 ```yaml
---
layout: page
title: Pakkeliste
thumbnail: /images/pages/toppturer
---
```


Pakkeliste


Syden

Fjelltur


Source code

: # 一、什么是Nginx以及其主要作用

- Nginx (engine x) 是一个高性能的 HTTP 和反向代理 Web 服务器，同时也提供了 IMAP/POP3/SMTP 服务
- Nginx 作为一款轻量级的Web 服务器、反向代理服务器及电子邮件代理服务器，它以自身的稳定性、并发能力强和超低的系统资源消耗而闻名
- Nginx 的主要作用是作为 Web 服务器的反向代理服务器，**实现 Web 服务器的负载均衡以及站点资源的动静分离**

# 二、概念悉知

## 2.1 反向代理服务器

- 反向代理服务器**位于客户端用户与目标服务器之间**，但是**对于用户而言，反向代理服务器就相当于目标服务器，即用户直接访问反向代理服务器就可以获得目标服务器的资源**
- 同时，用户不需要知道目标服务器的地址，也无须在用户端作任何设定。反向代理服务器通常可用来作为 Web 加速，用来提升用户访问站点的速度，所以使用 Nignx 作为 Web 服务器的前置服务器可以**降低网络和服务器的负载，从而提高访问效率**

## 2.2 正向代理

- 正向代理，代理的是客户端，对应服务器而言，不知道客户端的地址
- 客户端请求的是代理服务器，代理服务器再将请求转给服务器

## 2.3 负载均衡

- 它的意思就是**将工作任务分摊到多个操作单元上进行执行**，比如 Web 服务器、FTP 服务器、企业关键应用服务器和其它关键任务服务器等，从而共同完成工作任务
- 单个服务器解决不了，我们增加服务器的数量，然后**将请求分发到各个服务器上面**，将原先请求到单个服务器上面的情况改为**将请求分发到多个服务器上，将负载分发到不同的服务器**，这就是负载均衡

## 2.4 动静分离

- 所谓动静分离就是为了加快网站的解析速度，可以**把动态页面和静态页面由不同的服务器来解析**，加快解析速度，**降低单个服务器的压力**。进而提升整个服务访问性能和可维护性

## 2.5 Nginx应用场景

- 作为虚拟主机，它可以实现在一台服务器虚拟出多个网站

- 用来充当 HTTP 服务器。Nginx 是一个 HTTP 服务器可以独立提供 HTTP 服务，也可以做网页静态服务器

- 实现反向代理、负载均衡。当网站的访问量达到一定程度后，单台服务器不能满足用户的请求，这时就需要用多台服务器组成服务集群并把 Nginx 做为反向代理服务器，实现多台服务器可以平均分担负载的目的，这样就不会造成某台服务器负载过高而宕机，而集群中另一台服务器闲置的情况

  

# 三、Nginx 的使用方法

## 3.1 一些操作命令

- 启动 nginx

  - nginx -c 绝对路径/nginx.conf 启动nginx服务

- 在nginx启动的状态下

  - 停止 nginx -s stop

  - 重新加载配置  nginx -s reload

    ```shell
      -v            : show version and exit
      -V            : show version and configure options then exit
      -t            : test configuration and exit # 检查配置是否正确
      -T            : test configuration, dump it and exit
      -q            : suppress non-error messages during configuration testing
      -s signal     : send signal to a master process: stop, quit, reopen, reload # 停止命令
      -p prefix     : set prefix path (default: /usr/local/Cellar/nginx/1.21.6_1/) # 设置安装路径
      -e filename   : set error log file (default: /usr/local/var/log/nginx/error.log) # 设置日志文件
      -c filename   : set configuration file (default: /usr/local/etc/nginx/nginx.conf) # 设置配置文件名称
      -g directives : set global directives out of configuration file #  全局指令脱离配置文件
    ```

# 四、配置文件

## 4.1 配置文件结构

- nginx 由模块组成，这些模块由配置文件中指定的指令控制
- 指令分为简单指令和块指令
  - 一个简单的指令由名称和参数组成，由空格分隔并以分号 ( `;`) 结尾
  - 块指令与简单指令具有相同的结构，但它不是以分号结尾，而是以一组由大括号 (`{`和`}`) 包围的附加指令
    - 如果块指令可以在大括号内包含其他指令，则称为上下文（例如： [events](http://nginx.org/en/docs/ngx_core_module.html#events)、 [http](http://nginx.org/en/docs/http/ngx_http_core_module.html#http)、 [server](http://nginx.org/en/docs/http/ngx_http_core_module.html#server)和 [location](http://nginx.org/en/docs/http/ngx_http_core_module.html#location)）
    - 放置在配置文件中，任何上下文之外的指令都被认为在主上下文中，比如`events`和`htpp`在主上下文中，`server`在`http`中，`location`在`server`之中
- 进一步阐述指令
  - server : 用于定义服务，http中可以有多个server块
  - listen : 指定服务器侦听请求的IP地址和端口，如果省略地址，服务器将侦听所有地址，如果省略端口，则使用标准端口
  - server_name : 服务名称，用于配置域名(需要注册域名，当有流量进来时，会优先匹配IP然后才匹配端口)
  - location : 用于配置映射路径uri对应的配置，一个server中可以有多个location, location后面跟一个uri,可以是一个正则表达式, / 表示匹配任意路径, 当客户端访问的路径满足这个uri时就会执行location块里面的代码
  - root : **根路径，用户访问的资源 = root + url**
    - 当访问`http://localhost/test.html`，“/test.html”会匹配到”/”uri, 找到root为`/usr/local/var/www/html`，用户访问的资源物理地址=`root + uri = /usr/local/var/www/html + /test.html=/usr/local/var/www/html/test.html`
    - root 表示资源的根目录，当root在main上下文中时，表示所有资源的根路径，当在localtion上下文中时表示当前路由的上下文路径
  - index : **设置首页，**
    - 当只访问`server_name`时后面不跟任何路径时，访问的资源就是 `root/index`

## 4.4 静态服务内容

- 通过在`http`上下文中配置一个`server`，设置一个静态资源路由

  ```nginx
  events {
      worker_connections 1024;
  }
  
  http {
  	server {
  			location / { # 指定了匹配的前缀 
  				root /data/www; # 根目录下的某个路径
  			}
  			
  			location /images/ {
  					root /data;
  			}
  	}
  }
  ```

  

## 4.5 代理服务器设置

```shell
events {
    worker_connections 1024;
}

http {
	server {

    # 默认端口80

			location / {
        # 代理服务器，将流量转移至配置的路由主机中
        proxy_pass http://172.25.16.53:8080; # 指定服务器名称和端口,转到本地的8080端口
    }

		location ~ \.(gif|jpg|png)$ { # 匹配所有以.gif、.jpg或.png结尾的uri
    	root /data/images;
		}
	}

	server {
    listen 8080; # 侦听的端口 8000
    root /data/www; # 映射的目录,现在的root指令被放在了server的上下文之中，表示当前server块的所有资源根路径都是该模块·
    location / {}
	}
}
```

━━━━

* Exercise *
The first line of the records and every line down to the line with "- Nginx 的主要作用是作为" must be quoted exactly; leave out all else.

* Response to the task *
 ```yaml
---
layout: page
title: Pakkeliste
thumbnail: /images/pages/toppturer
---
```


Pakkeliste


Syden

Fjelltur


Source code

: # 一、什么是Nginx以及其主要作用

- Nginx (engine x) 是一个高性能的 HTTP 和反向代理 Web 服务器，同时也提供了 IMAP/POP3/SMTP 服务
- Nginx 作为一款轻量级的Web 服务器、反向代理服务器及电子邮件代理服务器，它以自身的稳定性、并发能力强和超低的系统资源消耗而闻名
- Nginx 的主要作用是作为 Web 服务器的反向代理服务器，**实现 Web 服务器的负载均衡以及站点资源的动静分离**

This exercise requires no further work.